Wavering lubricant demand dampened base oil consumption in Asia, while volatile crude oil and feedstock prices only added to the uncertainty. Base oil buyers were hesitant to secure cargoes that may lose value in the coming weeks if demand did not improve and the market became oversupplied.
There were expectations that conditions would generally perk up once the rainy season ended in large parts of Asia, but September discussions were nonetheless muted during the week, particularly due to mid-August holidays in South Korea, Japan and India.
API Group I grades continued to be described as tight because the number of plants producing them has declined over the last twenty years, and only a few facilities continue to produce Group I in Southeast Asia and Japan, while demand for some grades such as bright stock continues largely unabated. This led to a tightening of supplies and firm prices. While other grades appeared more easily swayed by changing market conditions, bright stock managed to maintain a fairly steady ascent since the beginning of the year, although values have lost their edge more recently as demand for base oils in general has weakened in Asia and Southeast Asian availability has increased.
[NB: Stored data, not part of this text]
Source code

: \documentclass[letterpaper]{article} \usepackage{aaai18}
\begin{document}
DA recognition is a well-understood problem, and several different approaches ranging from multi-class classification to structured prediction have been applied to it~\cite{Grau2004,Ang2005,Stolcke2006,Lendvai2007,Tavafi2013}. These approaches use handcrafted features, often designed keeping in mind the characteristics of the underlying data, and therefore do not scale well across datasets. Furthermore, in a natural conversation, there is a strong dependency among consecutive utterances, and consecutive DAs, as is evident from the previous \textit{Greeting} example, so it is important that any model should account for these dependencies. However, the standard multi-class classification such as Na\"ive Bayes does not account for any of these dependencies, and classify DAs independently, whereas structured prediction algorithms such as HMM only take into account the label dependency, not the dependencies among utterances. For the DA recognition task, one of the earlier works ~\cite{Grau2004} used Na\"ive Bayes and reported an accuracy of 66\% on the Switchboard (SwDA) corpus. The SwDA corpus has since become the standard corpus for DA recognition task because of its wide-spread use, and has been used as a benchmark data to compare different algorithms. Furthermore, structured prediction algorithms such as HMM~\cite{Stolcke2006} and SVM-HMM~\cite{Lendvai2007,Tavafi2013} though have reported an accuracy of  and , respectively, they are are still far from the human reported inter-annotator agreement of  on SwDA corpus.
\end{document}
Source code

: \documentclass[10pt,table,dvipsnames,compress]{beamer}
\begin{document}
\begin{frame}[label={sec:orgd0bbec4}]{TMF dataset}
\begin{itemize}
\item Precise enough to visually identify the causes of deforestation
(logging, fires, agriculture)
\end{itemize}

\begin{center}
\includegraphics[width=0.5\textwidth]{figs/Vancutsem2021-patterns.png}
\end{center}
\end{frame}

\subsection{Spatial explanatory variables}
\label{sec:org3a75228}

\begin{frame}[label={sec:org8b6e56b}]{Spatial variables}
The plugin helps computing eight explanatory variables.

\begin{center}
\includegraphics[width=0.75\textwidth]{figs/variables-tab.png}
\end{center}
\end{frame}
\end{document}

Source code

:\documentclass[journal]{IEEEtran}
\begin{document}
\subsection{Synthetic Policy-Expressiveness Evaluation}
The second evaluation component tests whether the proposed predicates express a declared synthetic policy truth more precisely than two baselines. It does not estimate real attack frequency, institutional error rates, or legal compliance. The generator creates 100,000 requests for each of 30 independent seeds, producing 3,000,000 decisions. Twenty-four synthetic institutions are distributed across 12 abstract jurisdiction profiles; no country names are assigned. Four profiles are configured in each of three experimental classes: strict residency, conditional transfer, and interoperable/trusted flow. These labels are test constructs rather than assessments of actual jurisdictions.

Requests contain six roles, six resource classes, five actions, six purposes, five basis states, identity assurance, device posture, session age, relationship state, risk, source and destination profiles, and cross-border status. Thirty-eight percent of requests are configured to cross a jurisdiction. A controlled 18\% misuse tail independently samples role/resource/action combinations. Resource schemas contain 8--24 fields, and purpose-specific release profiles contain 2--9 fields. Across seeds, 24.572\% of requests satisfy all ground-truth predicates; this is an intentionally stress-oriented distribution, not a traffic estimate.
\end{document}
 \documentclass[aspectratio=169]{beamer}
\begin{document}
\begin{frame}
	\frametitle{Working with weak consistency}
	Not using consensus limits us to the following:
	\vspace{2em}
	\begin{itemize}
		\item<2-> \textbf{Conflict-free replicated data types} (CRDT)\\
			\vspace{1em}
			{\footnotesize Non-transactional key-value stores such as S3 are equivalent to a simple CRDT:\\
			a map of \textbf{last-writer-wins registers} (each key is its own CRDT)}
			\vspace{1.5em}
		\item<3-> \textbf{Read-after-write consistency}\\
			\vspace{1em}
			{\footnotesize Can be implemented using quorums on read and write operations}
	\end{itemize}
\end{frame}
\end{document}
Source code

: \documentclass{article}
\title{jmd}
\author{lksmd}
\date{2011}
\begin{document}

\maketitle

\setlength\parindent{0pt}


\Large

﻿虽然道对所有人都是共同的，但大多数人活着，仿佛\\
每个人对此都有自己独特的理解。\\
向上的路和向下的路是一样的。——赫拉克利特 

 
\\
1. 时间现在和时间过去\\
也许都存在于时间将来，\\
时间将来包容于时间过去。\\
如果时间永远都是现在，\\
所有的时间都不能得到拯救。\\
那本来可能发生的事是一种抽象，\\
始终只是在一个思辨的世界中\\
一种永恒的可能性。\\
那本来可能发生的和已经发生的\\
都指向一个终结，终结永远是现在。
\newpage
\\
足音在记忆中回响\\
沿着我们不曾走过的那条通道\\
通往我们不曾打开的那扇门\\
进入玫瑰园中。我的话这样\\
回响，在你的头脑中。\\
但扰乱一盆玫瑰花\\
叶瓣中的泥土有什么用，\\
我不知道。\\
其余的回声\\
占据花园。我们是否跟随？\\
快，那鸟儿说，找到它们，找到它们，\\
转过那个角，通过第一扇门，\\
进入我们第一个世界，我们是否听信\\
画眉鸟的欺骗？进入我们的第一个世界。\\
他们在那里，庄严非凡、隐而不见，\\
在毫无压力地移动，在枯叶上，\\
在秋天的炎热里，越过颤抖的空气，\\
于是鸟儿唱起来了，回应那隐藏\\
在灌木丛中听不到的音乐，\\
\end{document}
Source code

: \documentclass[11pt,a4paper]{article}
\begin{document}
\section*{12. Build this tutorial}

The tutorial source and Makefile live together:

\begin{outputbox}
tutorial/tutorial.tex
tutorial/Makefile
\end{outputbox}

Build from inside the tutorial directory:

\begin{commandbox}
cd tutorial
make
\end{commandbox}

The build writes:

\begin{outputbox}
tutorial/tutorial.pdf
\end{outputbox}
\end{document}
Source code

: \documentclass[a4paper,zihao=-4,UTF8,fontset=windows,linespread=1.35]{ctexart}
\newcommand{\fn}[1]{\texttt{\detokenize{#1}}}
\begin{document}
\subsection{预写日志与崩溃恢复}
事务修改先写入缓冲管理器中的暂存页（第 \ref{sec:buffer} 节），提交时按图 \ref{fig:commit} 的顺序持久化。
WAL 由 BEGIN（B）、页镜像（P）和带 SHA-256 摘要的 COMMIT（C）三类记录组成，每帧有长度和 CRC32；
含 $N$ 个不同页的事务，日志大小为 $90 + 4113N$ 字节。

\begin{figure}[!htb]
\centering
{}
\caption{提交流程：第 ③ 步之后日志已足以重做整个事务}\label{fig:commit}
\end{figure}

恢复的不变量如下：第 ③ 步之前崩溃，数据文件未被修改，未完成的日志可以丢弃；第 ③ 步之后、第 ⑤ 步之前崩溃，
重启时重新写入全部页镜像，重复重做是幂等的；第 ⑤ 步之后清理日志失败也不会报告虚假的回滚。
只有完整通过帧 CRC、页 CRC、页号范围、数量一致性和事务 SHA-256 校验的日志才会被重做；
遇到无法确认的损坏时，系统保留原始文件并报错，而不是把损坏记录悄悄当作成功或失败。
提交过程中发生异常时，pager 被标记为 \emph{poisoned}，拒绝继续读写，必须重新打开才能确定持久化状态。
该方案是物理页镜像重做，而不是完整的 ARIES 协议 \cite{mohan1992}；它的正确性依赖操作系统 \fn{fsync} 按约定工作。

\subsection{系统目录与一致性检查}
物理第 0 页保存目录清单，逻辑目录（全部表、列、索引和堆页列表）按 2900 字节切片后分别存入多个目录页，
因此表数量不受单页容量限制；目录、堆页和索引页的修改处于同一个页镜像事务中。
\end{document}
Conversely, Group II supplies have been more abundant because of lackluster demand and high operating rates at Group II plants, and these cuts have been more exposed to price swings. There appeared to be surplus availability of the lighter grades, with suppliers more willing to grant discounts for these cuts or offer heavy-viscosity grades on condition that they be purchased in combination with light grades.
Demand for the heavy grades was said to have firmed because of heightened requirements from the industrial and marine segments as consumers use more Group II grades to replace Group I cuts, which remain tight. Northeast Asian suppliers were heard to be eyeing opportunities to ship Group II light grades to the United States, where demand is firm and supplies are more limited.
Group III grades have been in a bubble, less exposed to downward pressure despite plentiful supplies because of an ongoing turnaround at one plant and an upcoming shutdown at a second facility, along with brisk export business to the U.S. However, the U.S. market was slowly saturating with Group III grades, both imported and domestically produced, exerting pressure on bids.
One of the main factors affecting base oil demand appeared to be seasonal patterns. Activity in many economic sectors was disrupted by the monsoons across the region, particularly India. The heavy rains and flooding forced the suspension of manufacturing and transportation operations, and the need to restock raw materials was therefore decreased. Most consumers in India replenish stocks before the start of the monsoon season in June and hope that existing inventories will allow them to pull through until the end of the season in September.
Despite these disruptions, the monsoons are a lifeline to many parts of the country – they deliver nearly 70% of the rainfall India needs to irrigate farms and fill reservoirs. Climate change and pollution have made the distribution of monsoon rainfall erratic in recent years, posing more difficulties for preparation and planning.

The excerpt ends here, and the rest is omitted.